In an interview recently, Wasim Saifi, senior vice-president and head of corporate banking for Dubai Islamic Bank (DIB), told Gulf News that the number of financing deals taking place through the Islamic route have been on the rise for some time now.

"Demand for Islamic financing, especially in the asset-based deals, is increasing," said Saifi who boasts long experience in conventional financing as well. Before joining DIB, Saifi was chief executive of Standard Chartered operations in Sri Lanka.

Gulf News: How broad is your current range of Islamic financing products?Wasim Saifi: There are certain financing and investment products which come as ready-to-use.Essentially, there are five types of corporate generic products: murabaha, mudharba, Ijara, wakala and Musharika.

Further, there are fee-based products, which are common to both the Islamic and the conventional sectors where the basic structure is broadly the same. There are products which are very standard such as the murabaha which is used primarily for working capital requirements. Islamic finance has strong equivalents to standard conventional products. Letters of credit (LCs) followed by trust receipts (TR) facility is prevalent in conventional banks while in Islamic finance we have LCs followed by murabaha.

What constitutes the basic difference between Islamic and conventional banking products?There has to be an underlying asset in Islamic financing. When it comes to financing a product without an underlying asset, like in the case of an overdraft, it becomes a difficult process in the Islamic sector.

This is an area which is expected to develop in Islamic finance and there have been innovations with a couple of banks entering with these products.

It is being increasingly noted that the profit rate in Islamic financing is always comparable to the interest rate in the conventional banking? What is your view on this?The fact is Islamic banking has not yet developed to the extent that there is an Islamic benchmark rate for the products in this area. So it is quite natural that Islamic finance should use benchmark rates available in conventional banking such as Libor.

I am sure, in due course, these benchmarks will become Islamicised. Moreover, it is not the question of sheer rates, but it is the question of element of risk that a financial institution has to take that makes Islamic financing different from conventional finance.

For instance, in the classic case of murabaha which is basically the buying and selling of goods here the financing rate or the profit rate which is the vital element in Islamic finance, may get translated into a similar interest rate to that of the conventional sector. But the risks are totally different. In the case of Islamic banking, the profit rates are pre-fixed and do not change even if the payment gets exceptionally delayed from the due date. But in the case of conventional banking this is not the case.

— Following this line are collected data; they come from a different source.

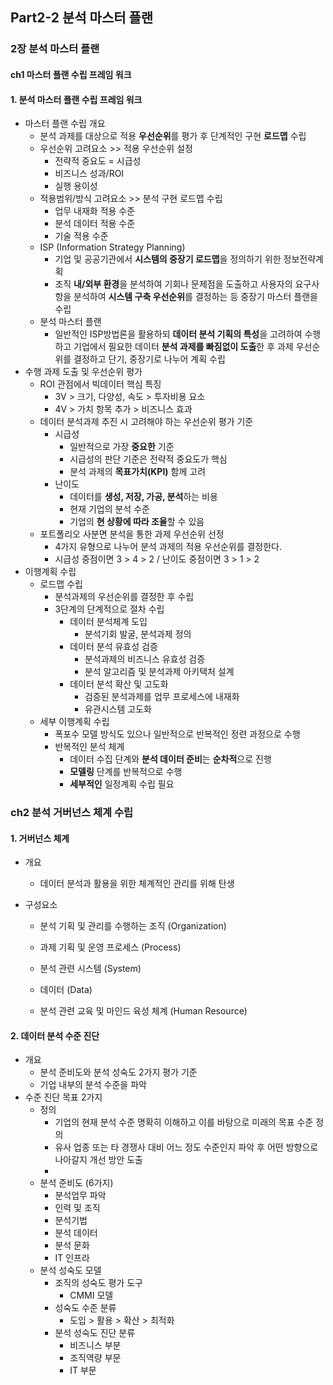 ## Part2-2 분석 마스터 플랜

### 2장 분석 마스터 플랜

#### ch1 마스터 플랜 수립 프레임 워크

#### 1. 분석 마스터 플랜 수립 프레임 워크

- 마스터 플랜 수립 개요
  - 분석 과제를 대상으로 적용 **우선순위**를 평가 후 단계적인 구현 **로드맵** 수립
  - 우선순위 고려요소  >> 적용 우선순위 설정
    - 전략적 중요도 = 시급성
    - 비즈니스 성과/ROI
    - 실행 용이성
  - 적용범위/방식 고려요소  >> 분석 구현 로드맵 수립
    - 업무 내재화 적용 수준
    - 분석 데이터 적용 수준
    - 기술 적용 수준
  - ISP (Information Strategy Planning)
    - 기업 및 공공기관에서 **시스템의 중장기 로드맵**을 정의하기 위한 정보전략계획
    - 조직 **내/외부 환경**을 분석하여 기회나 문제점을 도출하고 사용자의 요구사항을 분석하여 **시스템 구축 우선순위**를 결정하는 등 중장기 마스터 플랜을 수립
  - 분석 마스터 플랜
    - 일반적인 ISP방법론을 활용하되 **데이터 분석 기획의 특성**을 고려하여 수행하고 기업에서 필요한 데이터 **분석 과제를 빠짐없이 도출**한 후 과제 우선순위를 결정하고 단기, 중장기로 나누어 계획 수립
- 수행 과제 도출 및 우선순위 평가
  - ROI 관점에서 빅데이터 핵심 특징
    - 3V > 크기, 다양성, 속도 > 투자비용 요소
    - 4V > 가치 항목 추가 > 비즈니스 효과
  - 데이터 분석과제 추진 시 고려해야 하는 우선순위 평가 기준
    - 시급성
      - 일반적으로 가장 **중요한** 기준
      - 시급성의 판단 기준은 전략적 중요도가 핵심
      - 분석 과제의 **목표가치(KPI)** 함께 고려
    - 난이도
      - 데이터를 **생성, 저장, 가공, 분석**하는 비용
      - 현재 기업의 분석 수준
      - 기업의 **현 상황에 따라 조율**할 수 있음
  - 포트폴리오 사분면 분석을 통한 과제 우선순위 선정
    - 4가지 유형으로 나누어 분석 과제의 적용 우선순위를 결정한다.
    - 시급성 중점이면 3 > 4 > 2  /  난이도 중점이면 3 > 1 > 2
- 이행계획 수립
  - 로드맵 수립
    - 분석과제의 우선순위를 결정한 후 수립
    - 3단계의 단계적으로 절차 수립
      - 데이터 분석체계 도입
        - 분석기회 발굴, 분석과제 정의
      - 데이터 분석 유효성 검증
        - 분석과제의 비즈니스 유효성 검증
        - 분석 알고리즘 및 분석과제 아키택처 설계
      - 데이터 분석 확산 및 고도화
        - 검증된 분석과제를 업무 프로세스에 내재화
        - 유관시스템 고도화
  - 세부 이행계획 수립
    - 폭포수 모델 방식도 있으나 일반적으로 반복적인 정련 과정으로 수행
    - 반복적인 분석 체계
      - 데이터 수집 단계와 **분석 데이터 준비**는 **순차적**으로 진행
      - **모델링** 단계를 반복적으로 수행
      - **세부적인** 일정계획 수립 필요



### ch2 분석 거버넌스 체계 수립

#### 1. 거버넌스 체계

- 개요

  - 데이터 분석과 활용을 위한 체계적인 관리를 위해 탄생

- 구성요소

  - 분석 기획 및 관리를 수행하는 조직 (Organization)

  - 과제 기획 및 운영 프로세스 (Process)

  - 분석 관련 시스템 (System)

  - 데이터 (Data)

  - 분석 관련 교육 및 마인드 육성 체계 (Human Resource)

    

#### 2. 데이터 분석 수준 진단

- 개요
  - 분석 준비도와 분석 성숙도 2가지 평가 기준
  - 기업 내부의 분석 수준을 파악
- 수준 진단 목표 2가지
  - 정의
    - 기업의 현재 분석 수준 명확히 이해하고 이를 바탕으로 미래의 목표 수준 정의
    - 유사 업종 또는 타 경쟁사 대비 어느 정도 수준인지 파악 후 어떤 방향으로 나아갈지 개선 방안 도출
    - 
  - 분석 준비도 (6가지)
    - 분석업무 파악
    - 인력 및 조직
    - 분석기법
    - 분석 데이터
    - 분석 문화
    - IT 인프라
  - 분석 성숙도 모델
    - 조직의 성숙도 평가 도구
      - CMMI 모델
    - 성숙도 수준 분류
      - 도입 > 활용 > 확산 > 최적화
    - 분석 성숙도 진단 분류
      - 비즈니스 부분
      - 조직역량 부문
      - IT 부문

Then what is the recourse for the Islamic banking institutions if the customer doesn't pay on time?It's very important for banks to select customers. The bank has to evaluate the proper working capital cycle for a customer. If the bank underestimates the working capital cycle and if the customer is unable to pay back in time, the bank will not earn anything in the extended period.

Is long tenure an issue in Islamic financing?We do short-term working capital financing for 30 days going up to 360 days. On the other side, we do project financing of longer duration.

For example, in aircraft financing we can go up to twelve years. In fact, if there is an underlying asset, then Islamic financing becomes a stronger proposition. The availability of Islamic financing structures that cater to financing of a well-defined underlying asset becomes much easier.

How big is your involvement in the financing of Emirates?We are a major banker to Emirates airline in the Islamic sector. We have a large exposure on their fleet expansion programme and we hope to do more transactions with them in the future.

In the last transaction, which we signed in December, we financed one of their new A340-500 aircraft. We led the syndication between ourselves and Abu Dhabi Islamic Bank, where we took Dh320 million ($87 million) out of the total deal.

Businesses have realised, especially asset-based ones, that a large liquidity pool is available in Islamic financing. Customers talking to financial institutions now discuss more and more the Islamic financing options available in the market.

Still why are there not many players in the UAE?The scenario is changing. National Bank of Sharjah and Amlak Finance have been converted into Islamic institutions. A couple of others are also understood to be weighing options on the same.

I am sure you will see more players in the near future. The growth seen in the Islamic financing is much higher than that in the conventional banking close to 15 to 18 per cent against 7 to 8 per cent.

What is your view on Islamic institutions joining hands with conventional institutions in the financing deals in the country?This is gaining momentum and I think it is a good sign too. What happens is that in many cases there is an element of Islamic financing in the overall package. In this case documentation can be done separately.

The other approach is that an Islamic bank may lead the syndication and structure an Islamic transaction, where conventional banks may participate.

There are a few Islamic transactions we have done for asset based financing where conventional banks have also taken part.

The difference is conventional banks can participate in Islamic transactional structures while Islamic banks are unlikely to be able to participate in conventional loan structures.